Monday, August 28, 2017

Bevin Lies About Treason Statues; Gets Schooled by Girl

If you lived your life by one maxim, you could do worse than: Do I want Robyn Pennacchia of Wonkette to rip me a new one on this?

Kentucky Gov. Matt Bevin said he “absolutely” disagrees with removing Confederate symbols and monuments from government property, calling it the “sanitization of history.”
 
The actual sanitization, of course, is the statues themselves.  They were erected to erase the real history of Treason in Defense of Slavery, turn Slavery Promoters into heroes and reverse Emancipation with Jim Crow.

Bevin - and the Nazi-living apologists who pretend the Civil War Participation Tropies are historic landmarks - has it exactly backwards, as Wonkette explains.
There is a very big difference between the way people see Auschwitz and the way many White Southerners, at least, see Confederate Generals posed triumphantly on horses. Auschwitz serves as a reminder of those who suffered, while the Confederate statues glorify those who fought for continued suffering. You will notice that there are no triumphant looking statues of Hitler in Germany.

There is, however, a far more accurate analogy to be made here. Imagine if, in Germany, 50 years after WWII, groups of Holocaust deniers did put up statues of Adolph Hitler looking triumphant? And then got mad that people wanted to tear them down, because how dare they not remember history?

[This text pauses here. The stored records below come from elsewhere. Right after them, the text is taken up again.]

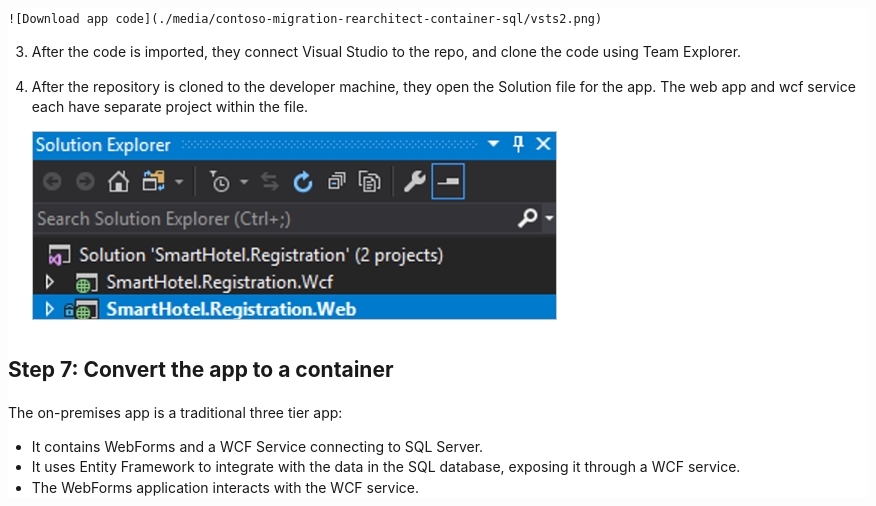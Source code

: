     ![Download app code](./media/contoso-migration-rearchitect-container-sql/vsts2.png)

3. After the code is imported, they connect Visual Studio to the repo, and clone the code using Team Explorer.

4. After the repository is cloned to the developer machine, they open the Solution file for the app. The web app and wcf service each have separate project within the file.

    ![Solution file](./media/contoso-migration-rearchitect-container-sql/vsts4.png)

## Step 7: Convert the app to a container

The on-premises app is a traditional three tier app:

- It contains WebForms and a WCF Service connecting to SQL Server.
- It uses Entity Framework to integrate with the data in the SQL database, exposing it through a WCF service.
- The WebForms application interacts with the WCF service.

Well, that is exactly what happened in the United States after the Civil War. The Lost Cause of the Confederacy is revisionist history just like Holocaust Denial is. It is also about as accurate.
 
Germany, as you may know, bans people from promoting Holocaust Denialism. After the Civil War, America did the exact opposite. It allowed the Lost Cause bullshit to proliferate, believing that it would help the nation to heal. Lost Causers were allowed to pretend that not only was the war about more than just slavery (it was not), that t was noble in some way, but also that slavery wasn’t really all that bad anyway. This was taught in schools and even promoted in Hollywood, with movies like Gone With The Wind and The Birth of A Nation. My mother grew up living in Florida for half the year because of her father’s job, and she was taught in school that it was not the Civil War, but The War of Northern Aggression. That the real villains in this story were the carpetbaggers. If slavery was ever mentioned, she says she does not remember it.

To this day, many textbooks in the South teach that slavery was but a “side issue” to the Civil War, rather than the reason it was fought in the first place.
A fake history was created to make the South feel better about losing, to help us heal as a nation. That was a bad idea. It did not help, it hurt. Rather than dealing, as a nation, with the devastating horror of slavery and the evil that produced it, we allowed the South to whitewash the whole thing and still think of themselves and their generals as heroes. Who want to believe they were good, because they don’t want to confront a “heritage” that was wrong. We did the wrong thing.

Because now we have people who have been taught, and who truly believe in, the Lost Cause of the Confederacy, freaking out because they can’t understand why anyone thinks they shouldn’t celebrate their glorious heritage. All of this should have been dealt with over 100 years ago, and it wasn’t, because America would rather ignore pain than deal with it. The Germans dealt with their atrocities responsibly, and we simply refused to. Because it was easier this way, because it preserved everyone’s idea that America is and was always basically good. Because if we lost that, then who would ever fight our wars for us?

These statues are not about remembering history, they are about misremembering history. And this war is being fought between those who want to remember history correctly, and those who want to protect their made-up history, because actually confronting the real history feels bad.

Auschwitz is ugly. It’s harrowing. It makes you sick to look at it. It makes you say “NEVER AGAIN.” Keeping it up is necessary for that reason. It is not there to provide comfort to Nazis. These statues, however, are meant to provide comfort to those who wish to celebrate the South and fondly misremember what it stood for. And they don’t deserve that.